▶ **DATA SUPPLIED**
══════════
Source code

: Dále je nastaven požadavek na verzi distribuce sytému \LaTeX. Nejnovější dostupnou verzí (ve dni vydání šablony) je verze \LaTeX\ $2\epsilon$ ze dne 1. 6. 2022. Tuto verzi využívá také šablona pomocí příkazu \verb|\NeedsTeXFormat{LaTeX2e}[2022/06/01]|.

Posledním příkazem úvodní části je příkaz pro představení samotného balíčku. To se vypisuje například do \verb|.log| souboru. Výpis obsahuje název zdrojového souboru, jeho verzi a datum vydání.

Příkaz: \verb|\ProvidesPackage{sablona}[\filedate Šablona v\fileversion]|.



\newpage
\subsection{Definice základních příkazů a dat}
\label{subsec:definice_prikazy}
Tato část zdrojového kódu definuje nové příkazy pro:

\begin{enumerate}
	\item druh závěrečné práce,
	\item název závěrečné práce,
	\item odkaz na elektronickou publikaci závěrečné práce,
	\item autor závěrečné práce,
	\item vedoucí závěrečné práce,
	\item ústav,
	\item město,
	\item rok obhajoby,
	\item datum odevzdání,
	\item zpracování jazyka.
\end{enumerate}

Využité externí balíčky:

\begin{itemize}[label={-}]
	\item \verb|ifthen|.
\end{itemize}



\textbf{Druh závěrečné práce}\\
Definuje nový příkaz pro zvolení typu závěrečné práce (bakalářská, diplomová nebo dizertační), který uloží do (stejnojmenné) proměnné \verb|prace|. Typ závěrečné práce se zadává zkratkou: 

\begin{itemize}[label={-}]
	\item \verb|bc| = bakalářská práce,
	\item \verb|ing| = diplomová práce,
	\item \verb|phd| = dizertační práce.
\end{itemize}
══════════
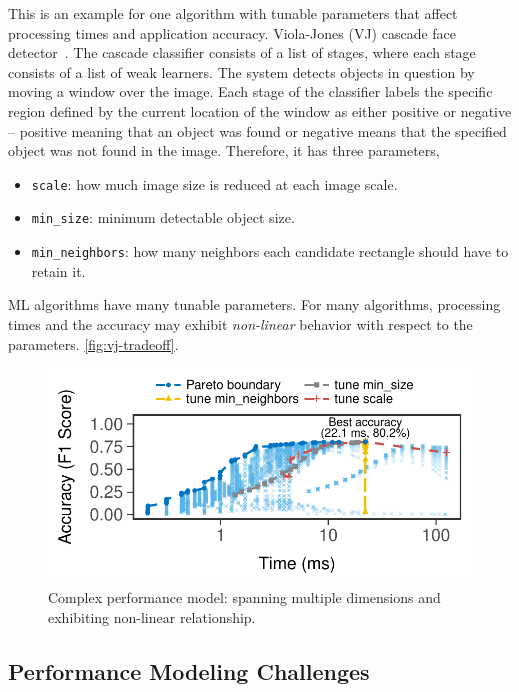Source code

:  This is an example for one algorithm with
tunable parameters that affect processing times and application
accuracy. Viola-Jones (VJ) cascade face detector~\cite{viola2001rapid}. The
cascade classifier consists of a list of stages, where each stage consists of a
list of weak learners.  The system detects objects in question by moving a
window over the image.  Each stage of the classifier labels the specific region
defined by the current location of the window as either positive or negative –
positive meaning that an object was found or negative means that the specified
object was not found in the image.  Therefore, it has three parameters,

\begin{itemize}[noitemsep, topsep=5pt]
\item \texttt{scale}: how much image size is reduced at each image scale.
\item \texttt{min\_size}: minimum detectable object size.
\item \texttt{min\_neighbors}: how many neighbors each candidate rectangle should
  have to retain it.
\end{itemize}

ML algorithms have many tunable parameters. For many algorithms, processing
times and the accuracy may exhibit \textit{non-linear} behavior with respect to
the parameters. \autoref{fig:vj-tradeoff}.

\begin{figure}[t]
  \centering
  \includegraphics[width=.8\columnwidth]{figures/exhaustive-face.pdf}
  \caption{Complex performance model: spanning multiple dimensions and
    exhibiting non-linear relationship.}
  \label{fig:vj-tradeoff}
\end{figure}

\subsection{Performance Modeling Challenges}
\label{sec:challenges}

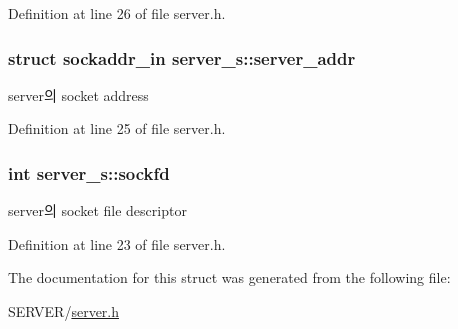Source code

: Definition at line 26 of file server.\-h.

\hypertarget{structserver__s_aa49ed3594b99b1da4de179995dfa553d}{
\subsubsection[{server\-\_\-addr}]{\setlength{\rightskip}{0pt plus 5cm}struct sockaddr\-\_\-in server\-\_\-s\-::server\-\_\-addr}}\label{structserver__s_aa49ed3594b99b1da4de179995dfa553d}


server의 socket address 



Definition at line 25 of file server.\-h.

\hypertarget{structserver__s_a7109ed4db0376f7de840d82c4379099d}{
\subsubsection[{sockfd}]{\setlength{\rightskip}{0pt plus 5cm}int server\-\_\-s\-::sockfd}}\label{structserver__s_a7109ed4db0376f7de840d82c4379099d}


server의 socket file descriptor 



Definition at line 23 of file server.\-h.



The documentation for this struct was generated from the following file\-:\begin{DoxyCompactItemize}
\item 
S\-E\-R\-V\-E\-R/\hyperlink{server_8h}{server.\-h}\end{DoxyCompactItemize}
══════════
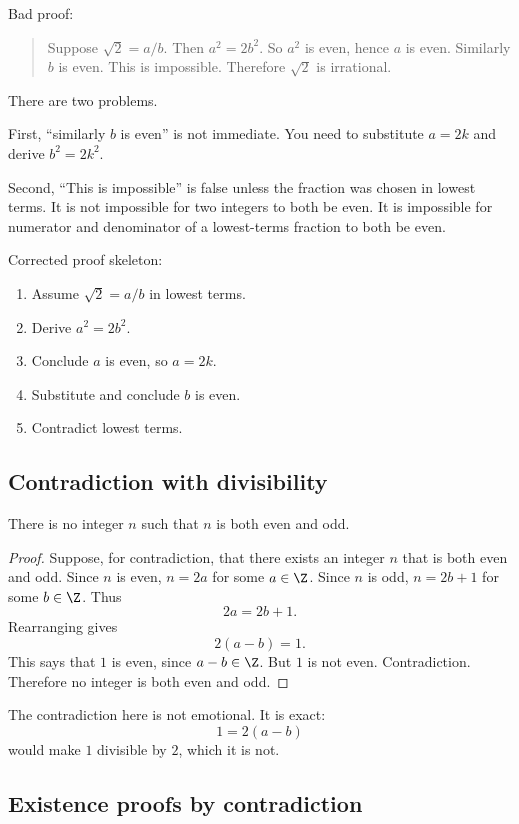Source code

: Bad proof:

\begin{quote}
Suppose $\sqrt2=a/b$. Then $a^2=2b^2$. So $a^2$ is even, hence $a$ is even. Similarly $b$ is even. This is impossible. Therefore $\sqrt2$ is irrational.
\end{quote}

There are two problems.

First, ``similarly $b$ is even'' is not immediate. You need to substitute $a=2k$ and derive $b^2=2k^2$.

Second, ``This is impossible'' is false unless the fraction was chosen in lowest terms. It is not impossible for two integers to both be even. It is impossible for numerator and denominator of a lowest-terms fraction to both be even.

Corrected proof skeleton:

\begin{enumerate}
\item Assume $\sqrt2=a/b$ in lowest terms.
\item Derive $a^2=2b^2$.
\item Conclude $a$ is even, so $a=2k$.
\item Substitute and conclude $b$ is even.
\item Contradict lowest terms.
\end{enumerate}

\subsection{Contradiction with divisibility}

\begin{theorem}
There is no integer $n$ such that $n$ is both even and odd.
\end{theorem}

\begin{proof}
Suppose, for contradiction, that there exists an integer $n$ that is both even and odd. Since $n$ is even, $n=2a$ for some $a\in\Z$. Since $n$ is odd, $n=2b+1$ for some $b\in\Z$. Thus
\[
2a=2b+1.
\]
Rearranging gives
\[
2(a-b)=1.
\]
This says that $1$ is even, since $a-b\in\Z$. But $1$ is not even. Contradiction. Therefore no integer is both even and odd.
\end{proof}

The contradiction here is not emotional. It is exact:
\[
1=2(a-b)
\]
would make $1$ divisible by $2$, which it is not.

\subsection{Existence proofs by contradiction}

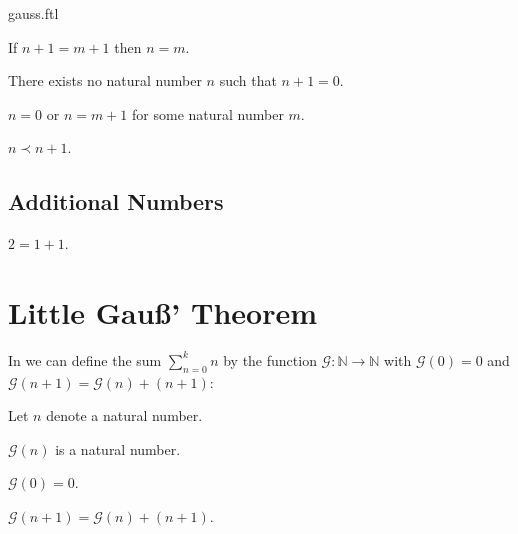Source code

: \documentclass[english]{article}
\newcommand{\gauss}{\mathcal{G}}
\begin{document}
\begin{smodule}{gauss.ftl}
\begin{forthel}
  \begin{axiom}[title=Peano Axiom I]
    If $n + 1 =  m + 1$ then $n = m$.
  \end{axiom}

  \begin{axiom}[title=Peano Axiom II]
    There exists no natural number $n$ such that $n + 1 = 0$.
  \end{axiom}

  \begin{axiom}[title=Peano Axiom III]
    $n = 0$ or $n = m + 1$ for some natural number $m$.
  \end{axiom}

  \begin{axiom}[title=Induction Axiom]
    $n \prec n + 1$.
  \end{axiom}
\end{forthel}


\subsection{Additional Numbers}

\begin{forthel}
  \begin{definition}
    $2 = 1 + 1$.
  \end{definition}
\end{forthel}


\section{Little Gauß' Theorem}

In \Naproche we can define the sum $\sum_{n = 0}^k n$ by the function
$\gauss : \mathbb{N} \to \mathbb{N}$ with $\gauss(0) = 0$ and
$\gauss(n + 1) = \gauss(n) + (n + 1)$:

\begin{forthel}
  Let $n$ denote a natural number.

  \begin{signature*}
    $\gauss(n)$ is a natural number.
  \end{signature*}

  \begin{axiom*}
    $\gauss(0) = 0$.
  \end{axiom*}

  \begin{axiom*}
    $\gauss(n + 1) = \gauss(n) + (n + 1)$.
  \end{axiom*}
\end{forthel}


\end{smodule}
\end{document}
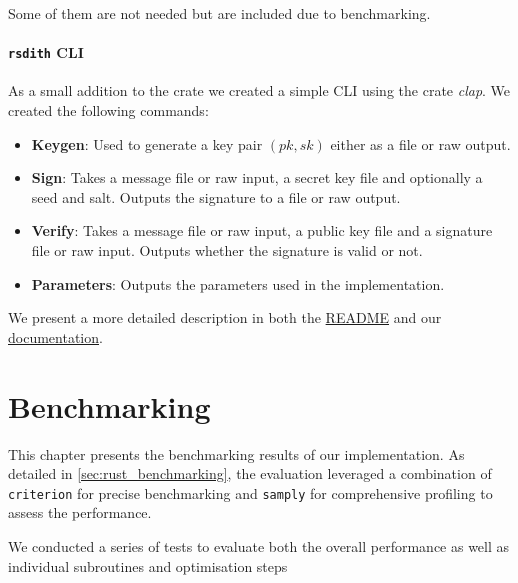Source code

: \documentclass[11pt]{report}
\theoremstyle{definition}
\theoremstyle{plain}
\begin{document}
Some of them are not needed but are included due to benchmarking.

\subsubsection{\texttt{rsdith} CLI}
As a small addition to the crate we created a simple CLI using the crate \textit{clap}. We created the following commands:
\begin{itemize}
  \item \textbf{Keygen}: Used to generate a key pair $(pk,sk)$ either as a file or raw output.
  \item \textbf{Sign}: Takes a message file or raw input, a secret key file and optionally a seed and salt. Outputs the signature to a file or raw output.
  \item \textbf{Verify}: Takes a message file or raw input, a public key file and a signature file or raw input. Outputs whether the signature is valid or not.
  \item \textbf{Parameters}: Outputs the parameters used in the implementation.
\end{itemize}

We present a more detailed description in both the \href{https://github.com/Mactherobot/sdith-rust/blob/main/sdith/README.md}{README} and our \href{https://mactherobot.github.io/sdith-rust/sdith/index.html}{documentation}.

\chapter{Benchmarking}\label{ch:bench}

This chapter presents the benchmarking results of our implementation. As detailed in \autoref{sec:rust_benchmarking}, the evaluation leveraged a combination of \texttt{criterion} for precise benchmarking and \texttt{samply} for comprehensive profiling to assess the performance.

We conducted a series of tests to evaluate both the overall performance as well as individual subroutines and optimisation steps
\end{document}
══════════
▶ **ACTION ITEM**
Look through the records and gather every line containing "following".

▶ **SOLUTION**
The documentation for this struct was generated from the following file\-:\begin{DoxyCompactItemize}
As a small addition to the crate we created a simple CLI using the crate \textit{clap}. We created the following commands:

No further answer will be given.